Topping off the treads with brick really covered all the rubble and bare concrete that I used to fill in the steps:


Next, I dug a trench around the perimeter of the patio and filled it with lots of rebar and concrete. On this footing of concrete, I built a wall of limestone 3 feet high. In this wall I put some limestone fossils which I found around our property. All of the limestone was free for the asking from the garbage piles leftover from houses being build! I also got permission to get scrap rock that I used to fill-in the patio. In addition to the scrap rock, I plumbed up four 55 gallon barrels to gather rain water from the patio. You can see them buried here. I put layers of decking material over the barrels to make sure that any weight would be distributed over the barrels.

Each barrel has 1) an inlet for water, 2) an up-riser pipe to let out air, and 3) an outlet pipe that siphons water from the bottom of the barrel.


The water inlets to each of the four barrels is connected to a 5 gallon bucket that distributes water to these inlet pipes. I cut a 4" pipe length-wise along the drip line of the house to divert water into this bucket:

Next, I added smaller gravel to make a smoother surface:
Also, I cut some 4" pipe length-wise to act as a gutter to funnel water into the bucket.


I also added 12 layers of foundation tarp to funnel water from the drip line of the roof into this 4" pipe. I used 12 layers to reduce any tears that could develop (overkill).

On top of the 4" pipe, I put some man-made decking lumber so that the bricks would not sink into the 4" pipe (later gravel goes on top of all this).

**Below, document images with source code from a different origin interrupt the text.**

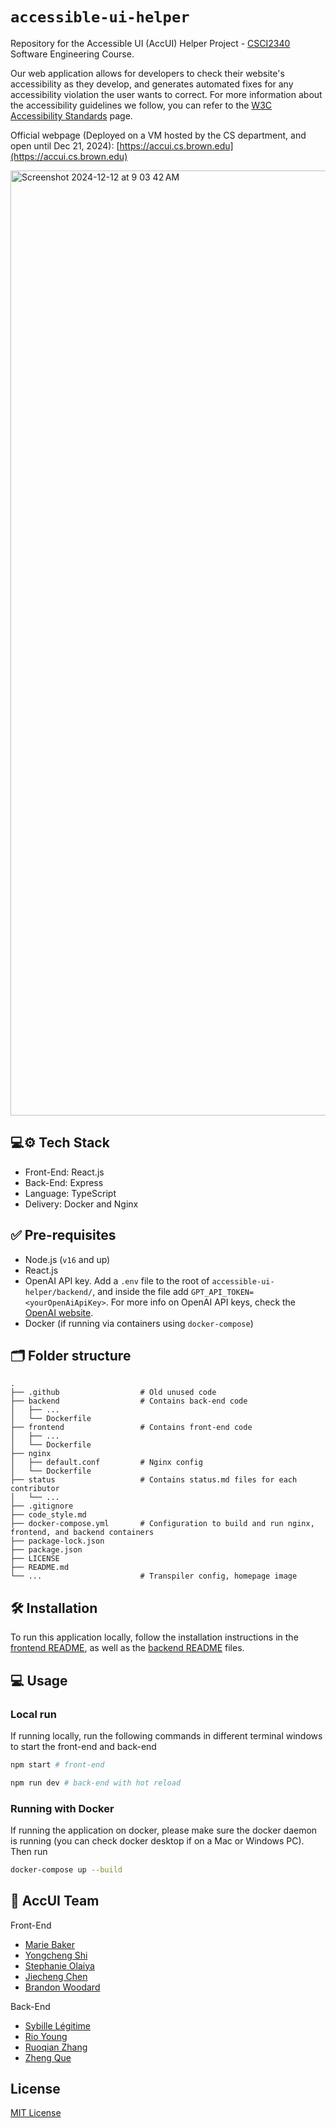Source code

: # `accessible-ui-helper`
Repository for the Accessible UI (AccUI) Helper Project - [CSCI2340](https://sites.google.com/brown.edu/csci2340/home) Software Engineering Course.

Our web application allows for developers to check their website's accessibility as they develop, and generates automated fixes for any accessibility violation the user wants to correct. For more information about the accessibility guidelines we follow, you can refer to the [W3C Accessibility Standards](https://www.w3.org/WAI/standards-guidelines/) page.

Official webpage (Deployed on a VM hosted by the CS department, and open until Dec 21, 2024): [https://accui.cs.brown.edu](https://accui.cs.brown.edu)

<img width="1512" alt="Screenshot 2024-12-12 at 9 03 42 AM" src="https://github.com/user-attachments/assets/70d5809b-0f39-4a58-abdd-44c86e1ff7a6" />

## 💻⚙️ Tech Stack
- Front-End: React.js
- Back-End: Express
- Language: TypeScript
- Delivery: Docker and Nginx

## ✅ Pre-requisites
- Node.js (`v16` and up)
- React.js
- OpenAI API key. Add a `.env` file to the root of `accessible-ui-helper/backend/`, and inside the file add `GPT_API_TOKEN=<yourOpenAiApiKey>`. For more info on OpenAI API keys, check the [OpenAI website](https://openai.com/index/openai-api/).
- Docker (if running via containers using `docker-compose`)

## 🗂️ Folder structure
```
.
├── .github                  # Old unused code
├── backend                  # Contains back-end code
│   ├── ...                 
│   └── Dockerfile                                
├── frontend                 # Contains front-end code
│   ├── ...                 
│   └── Dockerfile                                  
├── nginx
│   ├── default.conf         # Nginx config
│   └── Dockerfile
├── status                   # Contains status.md files for each contributor
│   └── ...                
├── .gitignore
├── code_style.md
├── docker-compose.yml       # Configuration to build and run nginx, frontend, and backend containers   
├── package-lock.json             
├── package.json                   
├── LICENSE
├── README.md
└── ...                      # Transpiler config, homepage image
```

## 🛠️ Installation

To run this application locally, follow the installation instructions in the [frontend README](./frontend/README.md), as well as the [backend README](./backend/README.md) files.

## 💻 Usage

### Local run

If running locally, run the following commands in different terminal windows to start the front-end and back-end
```bash
npm start # front-end

npm run dev # back-end with hot reload
```
### Running with Docker
If running the application on docker, please make sure the docker daemon is running (you can check docker desktop if on a Mac or Windows PC).
Then run
```bash
docker-compose up --build
```

## 👥 AccUI Team

Front-End
- [Marie Baker](https://github.com/)
- [Yongcheng Shi](https://github.com/)
- [Stephanie Olaiya](https://github.com/)
- [Jiecheng Chen](https://github.com/)
- [Brandon Woodard](https://github.com/)

Back-End
- [Sybille Légitime](https://github.com/)
- [Rio Young](https://github.com/)
- [Ruoqian Zhang](https://github.com/)
- [Zheng Que](https://github.com/)

## License

[MIT License](https://choosealicense.com/licenses/mit/)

I cut some holes in the lumber so water can flow into the gutter:

More gravel to cover the tarp and lumber:


Add more gravel and some bricks along the edge:

Take a break and push kiddo on swing. :-)

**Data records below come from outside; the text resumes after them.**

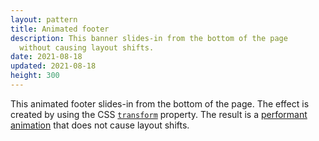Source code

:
 ```yaml
---
layout: pattern
title: Animated footer
description: This banner slides-in from the bottom of the page
  without causing layout shifts.
date: 2021-08-18
updated: 2021-08-18
height: 300
---
```


This animated footer slides-in from the bottom of the page. The effect is
created by using the CSS
[`transform`](https://developer.mozilla.org/docs/Web/CSS/transform)
property. The result is a [performant
animation](/animations-guide/) that does not cause layout shifts.
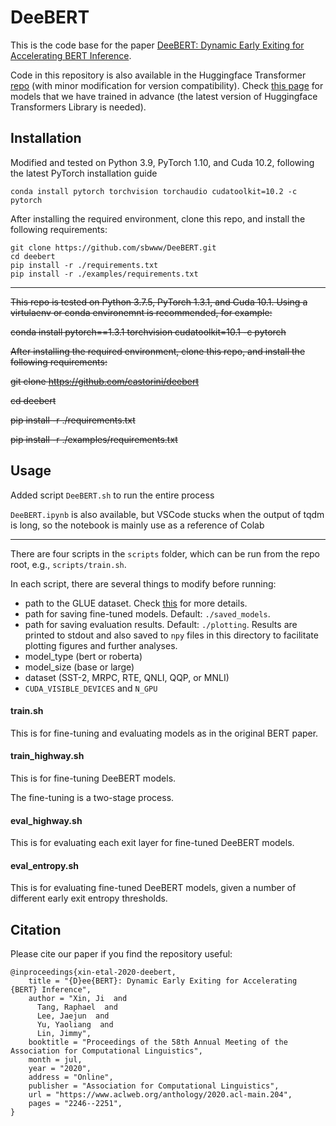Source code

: # DeeBERT

This is the code base for the paper [DeeBERT: Dynamic Early Exiting for Accelerating BERT Inference](https://www.aclweb.org/anthology/2020.acl-main.204/).

Code in this repository is also available in the Huggingface Transformer [repo](https://github.com/huggingface/transformers/tree/master/examples/research_projects/deebert) (with minor modification for version compatibility). Check [this page](https://huggingface.co/ji-xin) for models that we have trained in advance (the latest version of Huggingface Transformers Library is needed).

## Installation

Modified and tested on Python 3.9, PyTorch 1.10, and Cuda 10.2, following the latest PyTorch installation guide

```
conda install pytorch torchvision torchaudio cudatoolkit=10.2 -c pytorch
```

After installing the required environment, clone this repo, and install the following requirements:

```
git clone https://github.com/sbwww/DeeBERT.git
cd deebert
pip install -r ./requirements.txt
pip install -r ./examples/requirements.txt
```

---

~~This repo is tested on Python 3.7.5, PyTorch 1.3.1, and Cuda 10.1. Using a virtulaenv or conda environemnt is recommended, for example:~~

~~conda install pytorch==1.3.1 torchvision cudatoolkit=10.1 -c pytorch~~

~~After installing the required environment, clone this repo, and install the following requirements:~~

~~git clone https://github.com/castorini/deebert~~

~~cd deebert~~

~~pip install -r ./requirements.txt~~

~~pip install -r ./examples/requirements.txt~~



## Usage

Added script `DeeBERT.sh` to run the entire process

`DeeBERT.ipynb` is also available, but VSCode stucks when the output of tqdm is long, so the notebook is mainly use as a reference of Colab

---

There are four scripts in the `scripts` folder, which can be run from the repo root, e.g., `scripts/train.sh`.

In each script, there are several things to modify before running:

* path to the GLUE dataset. Check [this](https://gist.github.com/W4ngatang/60c2bdb54d156a41194446737ce03e2e) for more details.
* path for saving fine-tuned models. Default: `./saved_models`.
* path for saving evaluation results. Default: `./plotting`. Results are printed to stdout and also saved to `npy` files in this directory to facilitate plotting figures and further analyses.
* model_type (bert or roberta)
* model_size (base or large)
* dataset (SST-2, MRPC, RTE, QNLI, QQP, or MNLI)
* `CUDA_VISIBLE_DEVICES` and `N_GPU`

#### train.sh

This is for fine-tuning and evaluating models as in the original BERT paper.

#### train_highway.sh

This is for fine-tuning DeeBERT models.

The fine-tuning is a two-stage process.

#### eval_highway.sh

This is for evaluating each exit layer for fine-tuned DeeBERT models.

#### eval_entropy.sh

This is for evaluating fine-tuned DeeBERT models, given a number of different early exit entropy thresholds.

## Citation

Please cite our paper if you find the repository useful:
```
@inproceedings{xin-etal-2020-deebert,
    title = "{D}ee{BERT}: Dynamic Early Exiting for Accelerating {BERT} Inference",
    author = "Xin, Ji  and
      Tang, Raphael  and
      Lee, Jaejun  and
      Yu, Yaoliang  and
      Lin, Jimmy",
    booktitle = "Proceedings of the 58th Annual Meeting of the Association for Computational Linguistics",
    month = jul,
    year = "2020",
    address = "Online",
    publisher = "Association for Computational Linguistics",
    url = "https://www.aclweb.org/anthology/2020.acl-main.204",
    pages = "2246--2251",
}
```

She's so cute isn't she? :-)

8 - Water exits here.

At the bottom right, you can see the spigots that allow the water to come out. Surprisingly, when the barrels fill up, they develop enough air pressure in the pipe so water flows without having to prime the siphon!


Add lots more bricks. I used an angle grinder with a masonry cutoff blade to cut bricks on the edges. You can buy an expensive one at Lowes or Home Depot or a simple one at Harbor Freight (I used Harbor Freight's).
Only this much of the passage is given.